> **Exercise goal**: In this data, count the lines in which "will" appears and give only that number.
[Records supplied — start]
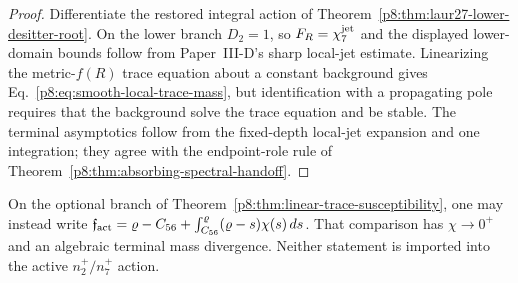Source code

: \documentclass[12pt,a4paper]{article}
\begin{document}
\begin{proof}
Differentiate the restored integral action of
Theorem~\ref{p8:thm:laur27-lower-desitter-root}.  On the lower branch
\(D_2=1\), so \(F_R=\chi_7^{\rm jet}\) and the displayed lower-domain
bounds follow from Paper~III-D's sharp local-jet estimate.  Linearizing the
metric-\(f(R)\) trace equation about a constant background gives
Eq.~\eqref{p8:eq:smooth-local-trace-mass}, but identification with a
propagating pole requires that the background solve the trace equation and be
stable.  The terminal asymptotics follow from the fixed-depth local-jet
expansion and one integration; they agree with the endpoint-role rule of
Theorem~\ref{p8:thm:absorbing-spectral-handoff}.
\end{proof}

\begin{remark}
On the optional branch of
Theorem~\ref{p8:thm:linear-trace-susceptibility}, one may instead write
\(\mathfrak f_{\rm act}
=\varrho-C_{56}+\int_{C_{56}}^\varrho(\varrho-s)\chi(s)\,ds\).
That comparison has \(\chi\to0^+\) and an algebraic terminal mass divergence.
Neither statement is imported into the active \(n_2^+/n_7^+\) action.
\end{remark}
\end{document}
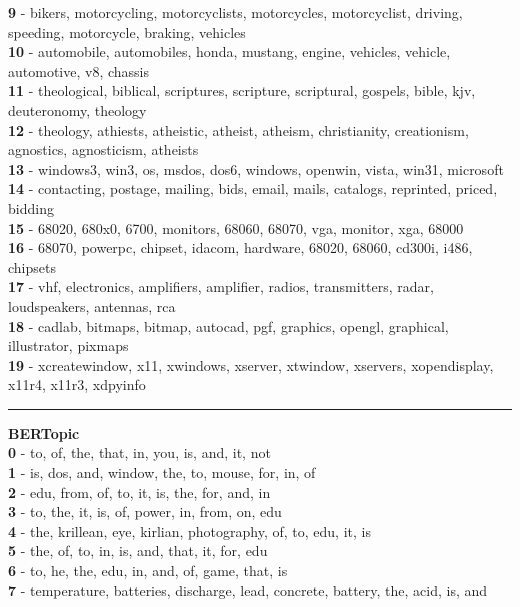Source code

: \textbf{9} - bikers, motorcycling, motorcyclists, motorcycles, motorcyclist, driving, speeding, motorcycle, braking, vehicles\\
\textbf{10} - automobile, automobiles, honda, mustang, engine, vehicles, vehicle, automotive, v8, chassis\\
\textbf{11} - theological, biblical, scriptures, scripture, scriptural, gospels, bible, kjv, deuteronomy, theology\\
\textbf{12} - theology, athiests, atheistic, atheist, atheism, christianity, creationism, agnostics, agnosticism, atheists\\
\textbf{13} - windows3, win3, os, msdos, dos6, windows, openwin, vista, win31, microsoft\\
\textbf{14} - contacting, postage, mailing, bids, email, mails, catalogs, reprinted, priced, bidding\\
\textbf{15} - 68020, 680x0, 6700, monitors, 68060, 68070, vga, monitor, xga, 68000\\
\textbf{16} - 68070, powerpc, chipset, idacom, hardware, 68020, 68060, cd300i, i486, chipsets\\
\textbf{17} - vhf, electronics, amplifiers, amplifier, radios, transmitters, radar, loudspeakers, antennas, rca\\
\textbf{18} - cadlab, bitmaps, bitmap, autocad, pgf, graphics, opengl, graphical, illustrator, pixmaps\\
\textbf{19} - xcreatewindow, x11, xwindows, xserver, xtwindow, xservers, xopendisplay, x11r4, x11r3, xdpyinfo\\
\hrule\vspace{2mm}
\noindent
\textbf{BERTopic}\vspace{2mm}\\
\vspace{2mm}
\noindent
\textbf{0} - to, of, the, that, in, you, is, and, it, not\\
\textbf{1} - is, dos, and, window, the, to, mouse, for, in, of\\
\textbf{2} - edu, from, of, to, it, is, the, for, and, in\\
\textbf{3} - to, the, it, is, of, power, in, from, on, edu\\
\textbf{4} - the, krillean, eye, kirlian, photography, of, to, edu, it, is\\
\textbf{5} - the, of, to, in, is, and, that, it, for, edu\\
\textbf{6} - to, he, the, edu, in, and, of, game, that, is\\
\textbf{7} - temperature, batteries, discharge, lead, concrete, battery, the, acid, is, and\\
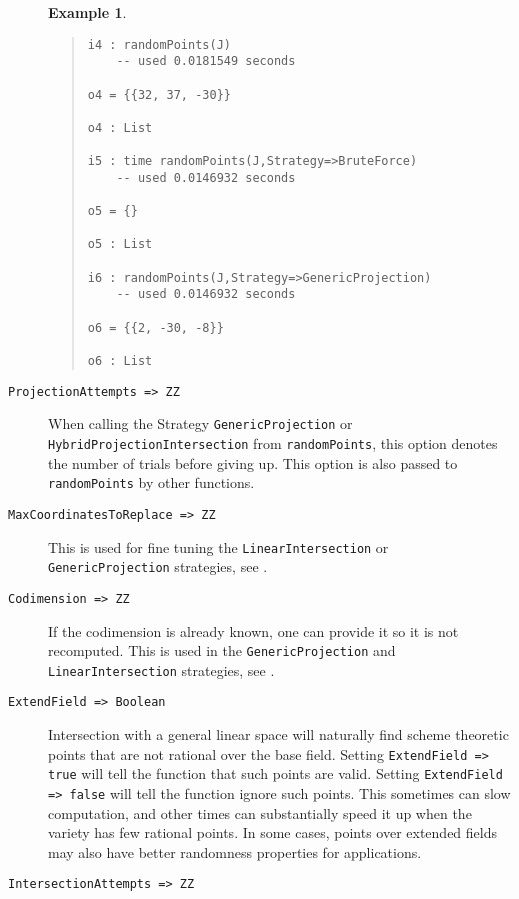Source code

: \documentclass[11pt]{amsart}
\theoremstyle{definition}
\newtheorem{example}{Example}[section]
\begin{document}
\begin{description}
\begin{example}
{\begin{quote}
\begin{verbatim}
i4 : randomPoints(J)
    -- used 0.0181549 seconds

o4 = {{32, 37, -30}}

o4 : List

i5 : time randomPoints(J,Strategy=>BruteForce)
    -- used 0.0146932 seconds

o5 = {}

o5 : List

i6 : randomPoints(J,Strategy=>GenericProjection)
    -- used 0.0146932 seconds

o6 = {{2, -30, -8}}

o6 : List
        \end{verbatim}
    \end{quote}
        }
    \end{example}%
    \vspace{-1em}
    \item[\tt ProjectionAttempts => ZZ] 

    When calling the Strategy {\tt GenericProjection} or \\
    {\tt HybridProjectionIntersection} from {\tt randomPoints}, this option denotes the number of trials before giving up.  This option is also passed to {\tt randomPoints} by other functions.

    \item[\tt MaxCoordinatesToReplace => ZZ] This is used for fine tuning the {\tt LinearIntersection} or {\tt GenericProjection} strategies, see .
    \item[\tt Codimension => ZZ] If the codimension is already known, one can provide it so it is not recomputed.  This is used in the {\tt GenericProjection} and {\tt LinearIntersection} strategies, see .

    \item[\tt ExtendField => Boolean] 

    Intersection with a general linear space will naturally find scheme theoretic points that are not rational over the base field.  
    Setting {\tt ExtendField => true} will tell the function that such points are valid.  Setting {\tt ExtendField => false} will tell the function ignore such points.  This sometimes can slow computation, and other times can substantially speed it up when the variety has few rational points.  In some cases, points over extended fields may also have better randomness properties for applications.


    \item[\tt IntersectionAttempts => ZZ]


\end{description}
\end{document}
[Records supplied — finish]
> **Task result**: 2